Deixou as redações e os ecrãs de televisão para
abraçar a escrita e a consultoria de pessoas. O multifacetado Luís
Osório em conversa sobre o nosso tempo.
Após uma longa carreira nos jornais, define-se agora como um
«consultor de pessoas». Trocado por miúdos, o que é
isto?
Uma parte do meu trabalho após
ter saído do jornalismo foi fazer consultoria de empresas. E senti
sempre, ao longo de 25 anos a dirigir projetos e a perceber os
desejos e as ansiedades das pessoas, que faltam respostas e não
estou a falar das receitas de novas abordagens como o «coach». Não
acredito muito nisso. Eu acredito que cada pessoa é um caso
singular e tem um mundo dentro de si. E com essa pessoa proponho-me
encontrar caminhos, fazer uma viagem de auto-conhecimento, com
vista a cumprir e a alcançar objetivos. Ao contrário do consultor
de empresas não há propriamente um plano de negócios em cima da
mesa, há sim um plano de vida. E isto é, basicamente, novo.

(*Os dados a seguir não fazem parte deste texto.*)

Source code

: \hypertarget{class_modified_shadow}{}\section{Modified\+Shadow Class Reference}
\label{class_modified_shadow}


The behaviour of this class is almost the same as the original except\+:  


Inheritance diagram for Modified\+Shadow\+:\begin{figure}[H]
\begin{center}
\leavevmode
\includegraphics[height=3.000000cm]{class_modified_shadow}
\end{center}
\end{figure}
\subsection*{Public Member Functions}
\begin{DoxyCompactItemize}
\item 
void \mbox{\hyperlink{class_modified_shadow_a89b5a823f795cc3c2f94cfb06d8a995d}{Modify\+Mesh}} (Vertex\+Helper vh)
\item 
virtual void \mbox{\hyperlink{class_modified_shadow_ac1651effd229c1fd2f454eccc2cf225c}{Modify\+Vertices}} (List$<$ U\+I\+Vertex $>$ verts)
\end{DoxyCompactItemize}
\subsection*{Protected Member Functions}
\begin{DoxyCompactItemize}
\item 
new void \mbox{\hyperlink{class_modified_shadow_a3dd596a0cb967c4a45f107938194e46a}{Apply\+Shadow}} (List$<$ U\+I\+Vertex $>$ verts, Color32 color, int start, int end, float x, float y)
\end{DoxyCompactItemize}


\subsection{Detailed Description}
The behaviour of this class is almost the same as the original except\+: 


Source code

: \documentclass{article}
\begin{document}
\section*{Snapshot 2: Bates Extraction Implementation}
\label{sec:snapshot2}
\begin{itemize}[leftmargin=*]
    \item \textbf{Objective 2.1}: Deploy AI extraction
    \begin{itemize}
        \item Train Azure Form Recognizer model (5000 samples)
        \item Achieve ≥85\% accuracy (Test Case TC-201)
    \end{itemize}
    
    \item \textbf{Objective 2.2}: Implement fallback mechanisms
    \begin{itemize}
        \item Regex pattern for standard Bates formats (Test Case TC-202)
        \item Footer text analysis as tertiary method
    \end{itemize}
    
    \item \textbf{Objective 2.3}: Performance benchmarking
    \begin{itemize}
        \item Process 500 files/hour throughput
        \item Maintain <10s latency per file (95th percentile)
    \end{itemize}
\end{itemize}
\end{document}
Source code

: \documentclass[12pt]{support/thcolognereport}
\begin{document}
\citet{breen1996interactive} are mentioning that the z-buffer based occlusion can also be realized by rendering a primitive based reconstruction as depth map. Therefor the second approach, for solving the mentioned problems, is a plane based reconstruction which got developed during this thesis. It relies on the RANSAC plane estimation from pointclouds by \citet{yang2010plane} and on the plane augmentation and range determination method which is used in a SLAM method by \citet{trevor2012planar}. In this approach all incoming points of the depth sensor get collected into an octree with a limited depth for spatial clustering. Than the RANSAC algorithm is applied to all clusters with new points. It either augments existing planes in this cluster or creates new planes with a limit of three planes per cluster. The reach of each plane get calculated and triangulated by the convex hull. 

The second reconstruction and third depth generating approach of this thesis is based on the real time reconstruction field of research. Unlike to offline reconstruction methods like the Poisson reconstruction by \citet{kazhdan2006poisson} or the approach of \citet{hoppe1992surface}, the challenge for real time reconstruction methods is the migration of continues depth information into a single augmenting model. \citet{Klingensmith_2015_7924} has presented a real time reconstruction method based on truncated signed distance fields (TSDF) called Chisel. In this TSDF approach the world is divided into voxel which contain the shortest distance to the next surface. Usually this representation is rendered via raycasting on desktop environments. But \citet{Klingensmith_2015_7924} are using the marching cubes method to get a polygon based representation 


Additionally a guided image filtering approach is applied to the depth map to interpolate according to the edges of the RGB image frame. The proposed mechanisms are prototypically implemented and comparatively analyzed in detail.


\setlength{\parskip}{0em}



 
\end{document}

Esta sala onde estamos tem muitas semelhanças com um gabinete onde
o psicólogo e o seu paciente se encontram…
O trabalho que faço não é
terapêutico e não sou um psicólogo. O meu trabalho é muito
objetivo. Existe uma fase de conhecimento prévio e de adquirir
confiança com a pessoa, que é a dimensão de escutar, que pode ter
alguma semelhança com a psicologia, mas o resto do processo é
distinto, vai ao encontro da pessoa e ajuda-a a pensar para fora de
si próprio.
Quem são as pessoas que o procuram e o que
procuram?
As dimensões das solicitações são
diversas, desde consultoria em projetos culturais, financiamento,
parcerias, passando por questões de liderança, gestores,
administradores de empresas que têm de fazer face a uma pressão de
resultados, até jovens que têm dificuldades que nunca foram tão
complicadas, desde a falta de perspetivas no mercado de emprego até
a algo aparentemente tão simples como perceber quem são e para onde
vão. E também há pessoas com problemas mais profundos, sem rumo e à
deriva, em busca de encontrar a bissectriz da sua vida. Uma vez em
conversa com a Pina Bausch perguntei-lhe como é que ela definia a
dança ao que ela respondeu que «a dança não é mais do que um
desequilíbrio». No momento em que nos desequilibramos é que a dança
começa. E a vida é um pouco isso. E um percalço, seja na vida
profissional ou afetiva, pode ser o início de um novo começo. O que
me tenho apercebido é que as pessoas deviam ser atores principais
nas suas peças, mas muitas delas não passam de atores secundários
ou figurantes no seu próprio palco.
Falou há pouco na falta de perspetiva dos jovens e passo já para a
questão educativa. O sistema de ensino precisa de operações de
cosmética ou de reformas profundas?
A volatilidade é imensa e é muito
difícil acompanhar as mudanças no sistema educativo em Portugal.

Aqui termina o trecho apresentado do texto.